Read the lines below, and copy any that contain the string "with".
· · ·
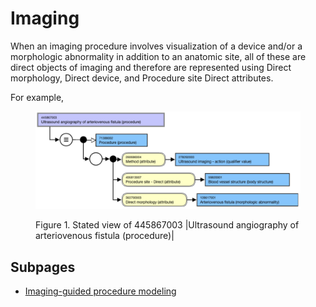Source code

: # Imaging

When an imaging procedure involves visualization of a device and/or a morphologic abnormality in addition to an anatomic site, all of these are direct objects of imaging and therefore are represented using Direct morphology, Direct device, and Procedure site Direct attributes.

For example, 

<figure><img src="images/221184057.png" alt="" title=""><figcaption><p>Figure 1. Stated view of 445867003 |Ultrasound angiography of arteriovenous fistula (procedure)|</p></figcaption></figure>

## Subpages

- [Imaging-guided procedure modeling](imaging-guided-procedure-modeling.md)

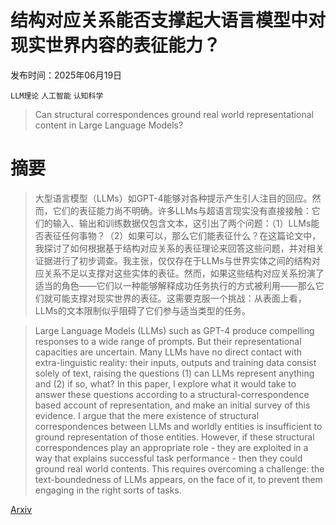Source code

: # 结构对应关系能否支撑起大语言模型中对现实世界内容的表征能力？

发布时间：2025年06月19日

`LLM理论` `人工智能` `认知科学`

> Can structural correspondences ground real world representational content in Large Language Models?

# 摘要

> 大型语言模型（LLMs）如GPT-4能够对各种提示产生引人注目的回应。然而，它们的表征能力尚不明确。许多LLMs与超语言现实没有直接接触：它们的输入、输出和训练数据仅包含文本，这引出了两个问题：（1）LLMs能否表征任何事物？（2）如果可以，那么它们能表征什么？在这篇论文中，我探讨了如何根据基于结构对应关系的表征理论来回答这些问题，并对相关证据进行了初步调查。我主张，仅仅存在于LLMs与世界实体之间的结构对应关系不足以支撑对这些实体的表征。然而，如果这些结构对应关系扮演了适当的角色——它们以一种能够解释成功任务执行的方式被利用——那么它们就可能支撑对现实世界的表征。这需要克服一个挑战：从表面上看，LLMs的文本限制似乎阻碍了它们参与适当类型的任务。

> Large Language Models (LLMs) such as GPT-4 produce compelling responses to a wide range of prompts. But their representational capacities are uncertain. Many LLMs have no direct contact with extra-linguistic reality: their inputs, outputs and training data consist solely of text, raising the questions (1) can LLMs represent anything and (2) if so, what? In this paper, I explore what it would take to answer these questions according to a structural-correspondence based account of representation, and make an initial survey of this evidence. I argue that the mere existence of structural correspondences between LLMs and worldly entities is insufficient to ground representation of those entities. However, if these structural correspondences play an appropriate role - they are exploited in a way that explains successful task performance - then they could ground real world contents. This requires overcoming a challenge: the text-boundedness of LLMs appears, on the face of it, to prevent them engaging in the right sorts of tasks.

[Arxiv](https://arxiv.org/abs/2506.16370)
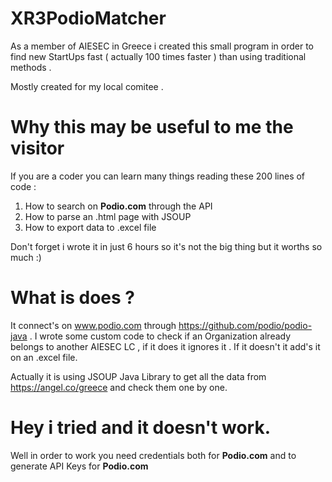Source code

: # XR3PodioMatcher
As a member of AIESEC in Greece i created this small program in order to find new StartUps fast ( actually 100 times faster ) than using traditional methods .

Mostly created for my local comitee .

# Why this may be useful to me the visitor
If you are a coder you can learn many things reading these 200 lines of code :

1) How to search on **Podio.com** through the API
2) How to parse an .html page with JSOUP
3) How to export data to .excel file

Don't forget i wrote it in just 6 hours so it's not the big thing but it worths so much :)

# What is does ?

It connect's on www.podio.com through https://github.com/podio/podio-java . I wrote some custom code to check if an Organization already belongs to another AIESEC LC , if it does it ignores it . If it doesn't it add's it on an .excel file.

Actually it is using JSOUP Java Library to get all the data from https://angel.co/greece and check them one by one.

# Hey i tried and it doesn't work.

Well in order to work you need credentials both for **Podio.com** and to generate API Keys for **Podio.com**
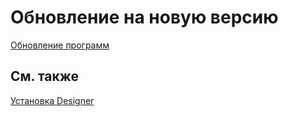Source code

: # Обновление на новую версию

[Обновление программ](../installer/update_apps.md)

## См. также

[Установка Designer](installing_designer.md)

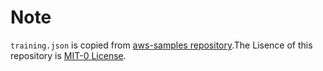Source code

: # Note

`training.json` is copied from [aws-samples repository](https://github.com/aws-samples/fine-tune-embedding-models-on-sagemaker/blob/main/sentence-transformer/multiple-negatives-ranking-loss/training.json).The Lisence of this repository is [MIT-0 License](https://github.com/aws-samples/fine-tune-embedding-models-on-sagemaker/blob/main/LICENSE).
· · ·
▶ [EXERCISE RESULT]
> Large Language Models (LLMs) such as GPT-4 produce compelling responses to a wide range of prompts. But their representational capacities are uncertain. Many LLMs have no direct contact with extra-linguistic reality: their inputs, outputs and training data consist solely of text, raising the questions (1) can LLMs represent anything and (2) if so, what? In this paper, I explore what it would take to answer these questions according to a structural-correspondence based account of representation, and make an initial survey of this evidence. I argue that the mere existence of structural correspondences between LLMs and worldly entities is insufficient to ground representation of those entities. However, if these structural correspondences play an appropriate role - they are exploited in a way that explains successful task performance - then they could ground real world contents. This requires overcoming a challenge: the text-boundedness of LLMs appears, on the face of it, to prevent them engaging in the right sorts of tasks.
2) How to parse an .html page with JSOUP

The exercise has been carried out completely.